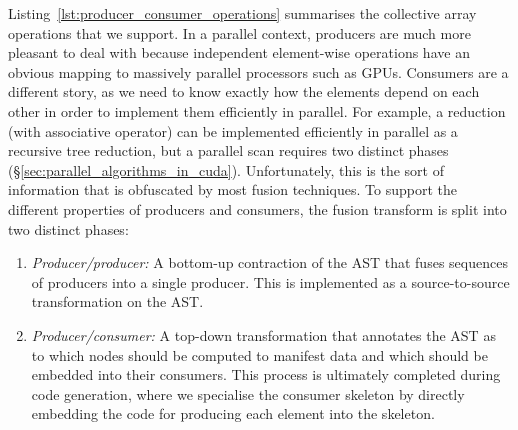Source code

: Listing~\ref{lst:producer_consumer_operations} summarises the collective array operations that we
support. In a parallel context, producers are much more pleasant to deal with
because independent element-wise operations have an obvious mapping to massively
parallel processors such as GPUs. Consumers are
a different story, as we need to know exactly how the elements depend on each
other in order to implement them efficiently in parallel. For example, a
reduction (with associative operator) can be implemented efficiently in parallel
as a recursive tree reduction, but a parallel scan requires two distinct phases
(\S\ref{sec:parallel_algorithms_in_cuda}). Unfortunately, this is the sort of
information that is obfuscated by most fusion techniques. To support the
different properties of producers and consumers, the fusion transform is split
into two distinct phases:
%
\begin{enumerate}
    \item \emph{Producer/producer:} A bottom-up contraction of the AST that
        fuses sequences of producers into a single producer. This is implemented
        as a source-to-source transformation on the AST\@.

    \item \emph{Producer/consumer:} A top-down transformation that annotates the
        AST as to which nodes should be computed to manifest data and which
        should be embedded into their consumers. This process is ultimately
        completed during code generation, where we specialise the consumer
        skeleton by directly embedding the code for producing each element into
        the skeleton.

\end{enumerate}

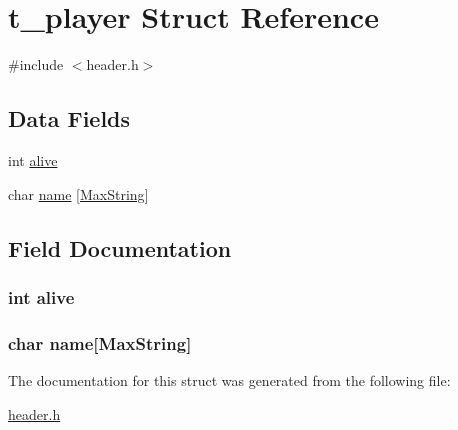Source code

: \hypertarget{structt__player}{\section{t\-\_\-player Struct Reference}
\label{structt__player}
}


{\ttfamily \#include $<$header.\-h$>$}

\subsection*{Data Fields}
\begin{DoxyCompactItemize}
\item 
int \hyperlink{structt__player_afaea7716a081e71f804e80c2d5a92390}{alive}
\item 
char \hyperlink{structt__player_ab27f28c5ead39031421706ddbbd1edea}{name} \mbox{[}\hyperlink{header_8h_ab154998a3a376095f3601bc35c5cf523}{Max\-String}\mbox{]}
\end{DoxyCompactItemize}


\subsection{Field Documentation}
\hypertarget{structt__player_afaea7716a081e71f804e80c2d5a92390}{
\subsubsection[{alive}]{\setlength{\rightskip}{0pt plus 5cm}int alive}}\label{structt__player_afaea7716a081e71f804e80c2d5a92390}
\hypertarget{structt__player_ab27f28c5ead39031421706ddbbd1edea}{
\subsubsection[{name}]{\setlength{\rightskip}{0pt plus 5cm}char name\mbox{[}{\bf Max\-String}\mbox{]}}}\label{structt__player_ab27f28c5ead39031421706ddbbd1edea}


The documentation for this struct was generated from the following file\-:\begin{DoxyCompactItemize}
\item 
\hyperlink{header_8h}{header.\-h}\end{DoxyCompactItemize}
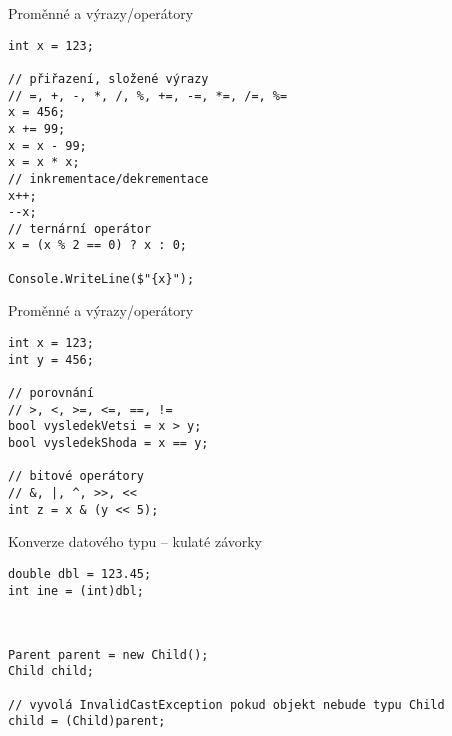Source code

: 

\begin{frame}[fragile]
\begin{exampleblock}{Proměnné a výrazy/operátory}
\begin{lstlisting}
int x = 123;

// přiřazení, složené výrazy
// =, +, -, *, /, %, +=, -=, *=, /=, %=
x = 456;
x += 99;
x = x - 99;
x = x * x;
// inkrementace/dekrementace
x++;
--x;
// ternární operátor
x = (x % 2 == 0) ? x : 0;

Console.WriteLine($"{x}");
\end{lstlisting}
\end{exampleblock}
\end{frame}


\begin{frame}[fragile]
\begin{exampleblock}{Proměnné a výrazy/operátory}
\begin{lstlisting}
int x = 123;
int y = 456;

// porovnání
// >, <, >=, <=, ==, !=
bool vysledekVetsi = x > y;
bool vysledekShoda = x == y;

// bitové operátory
// &, |, ^, >>, <<
int z = x & (y << 5);

\end{lstlisting}
\end{exampleblock}
\end{frame}



\begin{frame}[fragile]
\begin{exampleblock}{Konverze datového typu -- kulaté závorky}
\begin{lstlisting}[basicstyle=\small]
double dbl = 123.45;
int ine = (int)dbl;
\end{lstlisting}
\end{exampleblock}

\begin{exampleblock}{~}
\begin{lstlisting}[basicstyle=\small]
Parent parent = new Child();
Child child;

// vyvolá InvalidCastException pokud objekt nebude typu Child
child = (Child)parent; 
\end{lstlisting}
\end{exampleblock}
\end{frame}





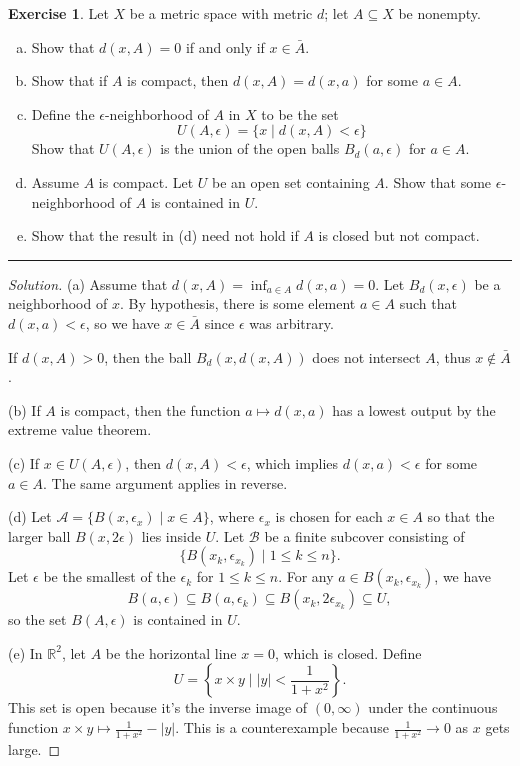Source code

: \documentclass{article}
\theoremstyle{definition}
\newtheorem{exercise}{Exercise}[section]
\begin{document}
\begin{exercise}
  Let $X$ be a metric space with metric $d$; let $A\subseteq X$ be nonempty.
  \begin{enumerate}[(a)]
    \item Show that $d(x,A) = 0$ if and only if $x\in \bar{A}$.
    \item Show that if $A$ is compact, then $d(x,A) = d(x,a)$ for some $a\in A$.
    \item Define the $\epsilon$-neighborhood of $A$ in $X$ to be the set
    $$U(A,\epsilon) = \{x\mid d(x,A) < \epsilon\}$$
    Show that $U(A,\epsilon)$ is the union of the open balls $B_d(a,\epsilon)$ for $a\in A$.
    \item Assume $A$ is compact. Let $U$ be an open set containing $A$. Show that some $\epsilon$-neighborhood of $A$ is contained in $U$.
    \item Show that the result in (d) need not hold if $A$ is closed but not compact.
  \end{enumerate}
\end{exercise}
\hrule
\begin{proof}[Solution]
  (a) Assume that $d(x,A) = \inf_{a\in A} d(x,a) = 0$. Let $B_d(x,\epsilon)$ be a neighborhood of $x$. By hypothesis, there is some element $a\in A$ such that $d(x,a) < \epsilon$, so we have $x\in \bar{A}$ since $\epsilon$ was arbitrary.

  If $d(x,A) > 0$, then the ball $B_d(x,d(x,A))$ does not intersect $A$, thus $x\notin\bar{A}$.

\vspace{0.5em}
  (b) If $A$ is compact, then the function $a\mapsto d(x,a)$ has a lowest output by the extreme value theorem.

\vspace{0.5em}
  (c) If $x\in U(A,\epsilon)$, then $d(x,A) < \epsilon$, which implies $d(x,a) < \epsilon$ for some $a\in A$. The same argument applies in reverse.

  \vspace{0.5em}
  (d) Let $\mathcal{A} = \{B(x,\epsilon_x)\mid x\in A\}$, where $\epsilon_x$ is chosen for each $x\in A$ so that the larger ball $B(x,2\epsilon)$ lies inside $U$. Let $\mathcal{B}$ be a finite subcover consisting of
  $$\{B(x_k,\epsilon_{x_k})\mid 1\le k\le n\}.$$
  Let $\epsilon$ be the smallest of the $\epsilon_k$ for $1\le k\le n$. For any $a\in B(x_k, \epsilon_{x_k})$, we have
  $$B(a,\epsilon)\subseteq B(a, \epsilon_k) \subseteq B(x_k, 2\epsilon_{x_k})\subseteq U,$$
  so the set $B(A, \epsilon)$ is contained in $U$.

  \vspace{0.5em}
  (e) In $\mathbb{R}^2$, let $A$ be the horizontal line $x = 0$, which is closed. Define
  $$U = \left\{x\times y\mid |y| < \frac{1}{1+x^2}\right\}.$$
  This set is open because it's the inverse image of $(0,\infty)$ under the continuous function $x\times y\mapsto \frac{1}{1+x^2} - |y|$. This is a counterexample because $\frac{1}{1+x^2}\to 0$ as $x$ gets large.
\end{proof}
\end{document}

■ ■ ■ ■

Please make an exact copy of the lines above from the line with "If $d(x,A) >" through the line with "B(a, \epsilon_k) \subseteq", both ends included.

  If $d(x,A) > 0$, then the ball $B_d(x,d(x,A))$ does not intersect $A$, thus $x\notin\bar{A}$.

\vspace{0.5em}
  (b) If $A$ is compact, then the function $a\mapsto d(x,a)$ has a lowest output by the extreme value theorem.

\vspace{0.5em}
  (c) If $x\in U(A,\epsilon)$, then $d(x,A) < \epsilon$, which implies $d(x,a) < \epsilon$ for some $a\in A$. The same argument applies in reverse.

  \vspace{0.5em}
  (d) Let $\mathcal{A} = \{B(x,\epsilon_x)\mid x\in A\}$, where $\epsilon_x$ is chosen for each $x\in A$ so that the larger ball $B(x,2\epsilon)$ lies inside $U$. Let $\mathcal{B}$ be a finite subcover consisting of
  $$\{B(x_k,\epsilon_{x_k})\mid 1\le k\le n\}.$$
  Let $\epsilon$ be the smallest of the $\epsilon_k$ for $1\le k\le n$. For any $a\in B(x_k, \epsilon_{x_k})$, we have
  $$B(a,\epsilon)\subseteq B(a, \epsilon_k) \subseteq B(x_k, 2\epsilon_{x_k})\subseteq U,$$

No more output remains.